For cattle owner Kylie Thatcher, the ongoing drought ravaging Australia’s east hasn’t left her in financial ruin like thousands of other farmers.
But that didn’t make it any less heartbreaking for the Queenslander when she was left with no choice but to sell her cattle after the struggle to keep them alive became too much.
Taking to Facebook last week, she announced that she was forced to say goodbye to 16 of her cows as their suffering had no end in sight.
“Some [of the cattle] we’ve had from babies,” she told Yahoo News Australia.
“For me it's the attachment you make with them... the trust they have in you that you’re there everyday 24/7 to make sure they have feed and water.
“To do this for years and to have to watch that truck drive away... you have no words to explain.

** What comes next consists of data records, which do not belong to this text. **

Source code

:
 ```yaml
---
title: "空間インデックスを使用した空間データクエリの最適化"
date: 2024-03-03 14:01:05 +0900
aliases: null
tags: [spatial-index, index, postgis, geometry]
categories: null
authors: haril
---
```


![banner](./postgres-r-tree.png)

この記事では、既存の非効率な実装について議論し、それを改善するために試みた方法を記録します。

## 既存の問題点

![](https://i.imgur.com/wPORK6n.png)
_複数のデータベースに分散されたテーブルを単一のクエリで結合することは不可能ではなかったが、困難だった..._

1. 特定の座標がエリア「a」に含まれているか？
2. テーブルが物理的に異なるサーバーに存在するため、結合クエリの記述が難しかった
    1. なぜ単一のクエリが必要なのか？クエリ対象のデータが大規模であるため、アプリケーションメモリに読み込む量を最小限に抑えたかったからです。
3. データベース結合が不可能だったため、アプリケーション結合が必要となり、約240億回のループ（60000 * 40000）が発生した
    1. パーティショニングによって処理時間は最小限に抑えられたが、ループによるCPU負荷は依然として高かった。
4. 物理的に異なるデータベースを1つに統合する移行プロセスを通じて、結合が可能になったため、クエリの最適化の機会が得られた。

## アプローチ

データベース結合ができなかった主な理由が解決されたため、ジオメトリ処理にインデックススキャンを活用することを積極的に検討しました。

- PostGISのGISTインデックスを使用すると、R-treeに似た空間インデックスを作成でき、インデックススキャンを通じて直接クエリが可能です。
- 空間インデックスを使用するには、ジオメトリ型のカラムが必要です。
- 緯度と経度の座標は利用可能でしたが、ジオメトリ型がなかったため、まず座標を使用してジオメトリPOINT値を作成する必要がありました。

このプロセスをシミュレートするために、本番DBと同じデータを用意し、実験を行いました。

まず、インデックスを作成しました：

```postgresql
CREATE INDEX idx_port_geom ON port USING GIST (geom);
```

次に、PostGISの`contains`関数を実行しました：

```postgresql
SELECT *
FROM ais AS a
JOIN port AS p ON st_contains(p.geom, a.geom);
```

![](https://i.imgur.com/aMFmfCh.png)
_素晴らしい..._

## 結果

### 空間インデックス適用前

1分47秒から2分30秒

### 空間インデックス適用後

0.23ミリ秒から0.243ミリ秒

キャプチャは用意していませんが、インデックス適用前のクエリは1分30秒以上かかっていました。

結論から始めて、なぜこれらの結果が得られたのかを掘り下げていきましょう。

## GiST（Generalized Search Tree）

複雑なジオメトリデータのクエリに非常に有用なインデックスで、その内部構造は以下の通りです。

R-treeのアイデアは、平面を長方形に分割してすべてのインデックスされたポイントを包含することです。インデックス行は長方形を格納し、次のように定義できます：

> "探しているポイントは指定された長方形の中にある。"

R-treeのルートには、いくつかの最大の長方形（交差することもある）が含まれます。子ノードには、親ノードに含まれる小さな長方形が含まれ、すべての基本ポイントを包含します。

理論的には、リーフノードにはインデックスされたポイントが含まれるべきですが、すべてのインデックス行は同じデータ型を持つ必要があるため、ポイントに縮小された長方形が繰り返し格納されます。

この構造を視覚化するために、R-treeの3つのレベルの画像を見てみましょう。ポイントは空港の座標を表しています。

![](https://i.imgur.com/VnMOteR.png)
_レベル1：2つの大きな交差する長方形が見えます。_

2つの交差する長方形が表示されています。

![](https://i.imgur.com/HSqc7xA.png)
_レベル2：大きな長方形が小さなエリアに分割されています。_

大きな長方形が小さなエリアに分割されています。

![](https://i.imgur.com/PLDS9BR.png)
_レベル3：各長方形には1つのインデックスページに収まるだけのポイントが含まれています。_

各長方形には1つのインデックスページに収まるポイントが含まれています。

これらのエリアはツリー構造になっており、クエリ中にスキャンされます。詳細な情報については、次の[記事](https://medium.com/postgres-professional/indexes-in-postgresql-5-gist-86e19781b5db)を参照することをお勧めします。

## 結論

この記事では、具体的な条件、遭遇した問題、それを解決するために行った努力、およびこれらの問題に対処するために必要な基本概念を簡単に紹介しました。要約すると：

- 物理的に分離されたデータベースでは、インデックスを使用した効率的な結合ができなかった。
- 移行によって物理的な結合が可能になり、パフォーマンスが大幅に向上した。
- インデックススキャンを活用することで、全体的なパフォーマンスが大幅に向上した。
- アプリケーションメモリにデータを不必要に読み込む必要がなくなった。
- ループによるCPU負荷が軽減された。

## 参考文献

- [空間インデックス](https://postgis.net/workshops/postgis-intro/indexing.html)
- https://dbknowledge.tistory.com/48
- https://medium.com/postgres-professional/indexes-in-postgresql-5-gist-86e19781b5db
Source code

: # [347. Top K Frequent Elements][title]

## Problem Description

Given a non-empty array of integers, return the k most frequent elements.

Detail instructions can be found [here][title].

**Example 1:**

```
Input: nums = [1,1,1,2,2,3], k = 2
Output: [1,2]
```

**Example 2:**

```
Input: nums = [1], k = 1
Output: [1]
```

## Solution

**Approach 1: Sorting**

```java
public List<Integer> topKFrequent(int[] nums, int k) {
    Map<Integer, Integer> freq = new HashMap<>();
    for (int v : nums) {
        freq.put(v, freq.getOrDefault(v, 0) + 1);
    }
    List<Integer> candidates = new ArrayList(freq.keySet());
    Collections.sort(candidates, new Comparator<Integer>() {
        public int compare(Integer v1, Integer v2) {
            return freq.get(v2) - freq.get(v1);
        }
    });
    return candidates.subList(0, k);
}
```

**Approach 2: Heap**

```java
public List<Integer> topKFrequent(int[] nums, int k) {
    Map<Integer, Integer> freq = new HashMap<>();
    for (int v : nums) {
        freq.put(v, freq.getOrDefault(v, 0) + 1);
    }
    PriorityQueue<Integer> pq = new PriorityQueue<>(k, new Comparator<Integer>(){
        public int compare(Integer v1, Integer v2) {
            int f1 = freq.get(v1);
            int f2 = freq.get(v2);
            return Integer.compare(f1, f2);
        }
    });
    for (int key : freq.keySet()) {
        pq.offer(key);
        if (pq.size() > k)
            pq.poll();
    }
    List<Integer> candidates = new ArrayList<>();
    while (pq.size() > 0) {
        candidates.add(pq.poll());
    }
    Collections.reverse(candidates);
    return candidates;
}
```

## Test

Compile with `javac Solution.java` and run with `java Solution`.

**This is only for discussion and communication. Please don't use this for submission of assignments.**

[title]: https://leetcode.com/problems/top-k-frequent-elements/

It really is so bad.”
‘They can’t survive on dirt’
She said her family had battled for three years to keep their cattle at their Kabra estate, west of Rockhampton, but as their grassy land slowly became barren, there was no hope left.
“Unfortunately they can’t survive on dirt,” Ms Thatcher said.
And while she called it the “hardest decision ever”, Ms Thatcher said it’s the famers who are on the brink of losing everything that need support more than herself as the drought continues to bite.
It’s an admirable mindset all too common across NSW and Queensland, with many, who’ve experienced lows most will never come close to, often selflessly saying there’s others who need assistance more than they do.
Central Coast volunteer Melissa Turner told Yahoo News Australia last month that she’s seen the devastation the drought is causing first hand as she and others regularly transport donated goods inland to those in need.
“They’re very appreciative of all we are doing, but are reluctant to accept help often, saying there’s always someone else worse off,” she revealed.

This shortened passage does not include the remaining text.